The second way to grow is by acquiring additional acreage. “Because we are interested in small parcels nearby operators chose not to pursue, we see a great opportunity to buy acreage in areas we expect to be drilled within a short time,” Berman says.
After distinguished careers at Rex Energy, brothers Benjamin W. and Christopher K. Hulburt partnered with Tom Liberatore, who previously served as vice president and Appalachian region manager at Cabot Oil & Gas, and several other regional experts to form Eclipse Resources. According to Hulburt, who is president and chief executive officer, the management team hopes to “eclipse” its members’ previous accomplishments. To do that, he says they will be exploring the region’s unconventional plays.
“Since we obtained funding, we have been acquiring properties in the Appalachian Basin, with a focus on the Utica Shale in Southeast Ohio,” Hulburt reports.
He says the company is targeting the Utica because of its high liquids content.
Because the Utica is a new play, the exact nature of the liquids content is unknown, Hulburt allows. “We expect the Utica to have three thermal maturity legs, much like the Eagle Ford, with a dry gas area in the west, a wet gas area in the center, and an oil window in the east,” he says. “We have focused on the wet gas and condensate windows, or at least the areas where we think they are.”
The fairway runs from Trumbull County in Northwest Ohio to Washington County in Southeast Ohio, Hulburt assesses. “It extends into Pennsylvania, but it gets deeper there, so we think the liquids portion will be in Ohio,” he relates. “Eclipse is focusing on Noble, Belmont, Guernsey, and Monroe Counties in Ohio, where we should get liquids-rich natural gas and condensate.”
Through acquisitions and an ongoing grass-roots program, the company has acquired 20,000 acres, Hulburt reports. “We are starting to lay out an initial drilling plan on multiwell pads,” he says. “It looks like we could have 15-well pads with 50-55 horizontal locations.”
The wells will target depths between 6,000 and 8,000 feet, Hulburt says, reporting that the company planned to spud its first well in October and have it completed by year’s end. “That well will have a lateral length of between 3,500 and 4,500 feet,” he indicates. “We envision going longer than that on future wells, so we probably are looking at per-well drilling costs between $5 million and $8 million.”
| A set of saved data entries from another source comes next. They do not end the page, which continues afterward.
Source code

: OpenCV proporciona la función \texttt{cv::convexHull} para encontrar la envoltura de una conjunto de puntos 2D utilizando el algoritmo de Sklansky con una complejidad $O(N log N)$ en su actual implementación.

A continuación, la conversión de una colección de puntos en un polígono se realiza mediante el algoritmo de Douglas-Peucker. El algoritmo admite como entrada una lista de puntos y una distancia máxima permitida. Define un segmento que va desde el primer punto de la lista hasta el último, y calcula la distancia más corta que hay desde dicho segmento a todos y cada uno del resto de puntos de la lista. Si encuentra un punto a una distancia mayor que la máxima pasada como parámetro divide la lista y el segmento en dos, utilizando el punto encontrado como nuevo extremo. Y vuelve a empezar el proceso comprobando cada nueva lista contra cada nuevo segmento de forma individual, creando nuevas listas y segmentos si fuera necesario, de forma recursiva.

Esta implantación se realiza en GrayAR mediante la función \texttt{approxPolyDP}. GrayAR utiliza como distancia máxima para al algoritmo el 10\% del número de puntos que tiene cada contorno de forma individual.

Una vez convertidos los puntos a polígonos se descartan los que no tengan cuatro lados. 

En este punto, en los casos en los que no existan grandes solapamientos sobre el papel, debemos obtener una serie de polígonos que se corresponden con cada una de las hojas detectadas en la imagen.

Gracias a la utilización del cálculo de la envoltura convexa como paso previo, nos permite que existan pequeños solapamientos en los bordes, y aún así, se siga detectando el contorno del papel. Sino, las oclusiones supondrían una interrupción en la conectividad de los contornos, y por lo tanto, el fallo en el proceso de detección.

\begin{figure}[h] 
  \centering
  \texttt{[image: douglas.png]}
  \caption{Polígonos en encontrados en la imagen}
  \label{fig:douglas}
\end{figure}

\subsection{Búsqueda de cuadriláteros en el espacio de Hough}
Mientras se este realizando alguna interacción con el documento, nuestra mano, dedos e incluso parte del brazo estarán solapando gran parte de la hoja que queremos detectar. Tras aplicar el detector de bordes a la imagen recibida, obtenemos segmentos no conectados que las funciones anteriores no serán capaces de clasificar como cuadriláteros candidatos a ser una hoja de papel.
Hulburt says he is excited about the Utica. “Because of the liquids content, we think the play could yield much higher returns than the Marcellus,” he exudes.
But like any shale, understanding the Utica will take time. “Many of the public markets generally assume that because a shale is relatively uniform, it requires cookie-cutter development and every well will hit,” he observes. “Early on, that is not the case.”
As oil and gas companies prove up a play, the focus transitions to logistics, Hulburt notes. “Because our management team has done nothing but shale projects for the past decade, we have a good understanding of how to manage water and environmental concerns, get the proppant we need, and handle all the other tasks that go into making a shale play work,” he says.
Regarding water management, Hulburt says Ohio has some advantages over Pennsylvania. “The geology in Ohio is much more conducive to disposal wells than the geology in Pennsylvania,” he explains. “There are already several disposal wells, and it is much easier to get permits for them. That is good, because disposal wells are the most environmentally responsible way to get rid of frac flow-back water, and they are much less expensive than the water treatment technology the Marcellus Shale ultimately will require.”
Hulburt says Eclipse plans to continue being a significant player in the Appalachian region, and eventually will look at expanding into shale plays across the country. “Our number one objective is to grow a profitable, well-respected and environmentally responsible company in the Appalachian Basin,” he states.